Sunday, 13 February 2011

Patience is a virtue

Last week I had to explain Douglas Dunn’s metaphor about the beauty of life being ‘the film that always comes out blank’ to the majority of a group of GCSE students. Coincidentally, the next day the process of ideas emerging during writing was described to me using the simile of an image slowly appearing in a developing tray.

Although there are people who continue to use film cameras – I also learnt a couple of weeks ago that the manual developing process is still taught on photography degree courses – this is another area of people’s lives that technology has radically altered over the past decade.

In today’s world of digital photography, when we take a picture the first thing we do is to squint at the small LCD display on the back of the camera to see if it has come out successfully. If not, we can remedy the situation immediately but if it has, the picture is easily transferred to another medium (often Facebook or Flickr) for general consumption or possibly printed when we return home or next pop to the supermarket.
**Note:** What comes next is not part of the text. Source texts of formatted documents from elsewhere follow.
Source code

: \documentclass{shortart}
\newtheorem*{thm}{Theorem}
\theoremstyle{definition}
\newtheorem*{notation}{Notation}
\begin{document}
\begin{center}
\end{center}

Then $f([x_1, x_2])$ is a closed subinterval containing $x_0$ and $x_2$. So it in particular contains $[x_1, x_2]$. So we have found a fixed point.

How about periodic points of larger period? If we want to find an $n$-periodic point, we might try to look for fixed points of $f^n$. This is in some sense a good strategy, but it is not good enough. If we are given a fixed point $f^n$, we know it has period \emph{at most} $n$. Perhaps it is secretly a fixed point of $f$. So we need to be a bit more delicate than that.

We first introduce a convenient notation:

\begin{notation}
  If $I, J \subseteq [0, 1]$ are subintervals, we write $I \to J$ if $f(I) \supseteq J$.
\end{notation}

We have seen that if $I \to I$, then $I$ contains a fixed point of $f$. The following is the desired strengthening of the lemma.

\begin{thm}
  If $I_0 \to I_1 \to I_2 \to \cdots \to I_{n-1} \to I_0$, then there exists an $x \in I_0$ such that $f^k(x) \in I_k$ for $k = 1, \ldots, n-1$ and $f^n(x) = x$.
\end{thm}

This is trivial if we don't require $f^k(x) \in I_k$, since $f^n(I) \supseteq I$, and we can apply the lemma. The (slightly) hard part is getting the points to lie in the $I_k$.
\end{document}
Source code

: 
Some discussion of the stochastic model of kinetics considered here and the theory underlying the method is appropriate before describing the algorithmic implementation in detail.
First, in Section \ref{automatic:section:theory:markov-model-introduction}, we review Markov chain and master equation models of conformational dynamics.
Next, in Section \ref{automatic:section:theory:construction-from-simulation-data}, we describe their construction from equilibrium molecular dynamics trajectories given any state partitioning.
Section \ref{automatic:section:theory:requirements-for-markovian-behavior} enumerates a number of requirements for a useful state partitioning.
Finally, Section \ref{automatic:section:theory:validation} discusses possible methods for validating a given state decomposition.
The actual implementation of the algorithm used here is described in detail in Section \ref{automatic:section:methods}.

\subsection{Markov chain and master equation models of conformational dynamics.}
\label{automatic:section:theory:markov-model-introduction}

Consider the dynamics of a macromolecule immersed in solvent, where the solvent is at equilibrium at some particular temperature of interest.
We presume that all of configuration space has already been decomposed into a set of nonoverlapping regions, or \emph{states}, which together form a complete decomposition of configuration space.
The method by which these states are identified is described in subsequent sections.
These instant results are far removed from the physical process of loading a film into a camera, taking 24 or 36 pictures that all count (and squeezing a couple of extra frames in if you were lucky), removing the film from the camera while ensuring it is not exposed to light, sending it away to be developed, and waiting a few days before the arrival of a package of prints in the post. If a new film was loaded towards the end of a holiday, it could be months before the film was finished and developed and then when the pictures arrived on the doorstep they had the power to transport the photographer back to another place and another time.

The delay in seeing the ultimate prints was often tantalising: even at photo labs which offered an hour’s premium service there was still the nail-biting sixty minutes wondering whether any of the shots would be any good. Now we know immediately.

The immediacy in seeing results is both a benefit and downside of technology. Many people are now wholly ‘connected’ so that they can receive and deal with e-mails on the go (accepting we are well past the stage when it was unusual to be able to speak to people away from a landline telephone). As a result of this, senders expect a faster response to e-mails but it is noticeable that people rarely demand the faster responses: it has simply become an expectation.

People now expect things to happen instantaneously; the idea of waiting for something is becoming outmoded. However, there are still reminders of the virtue of patience: buds are beginning to appear on daffodil shoots, and Lent is shortly to make us wait for Easter, but they are things we have to look for and often only find in the natural world. Unless opportunities to wait are searched out and embraced, it is easy to lose the space in our lives for reflection, for ourselves, and for each other in our hurry to show our holiday snaps to the world.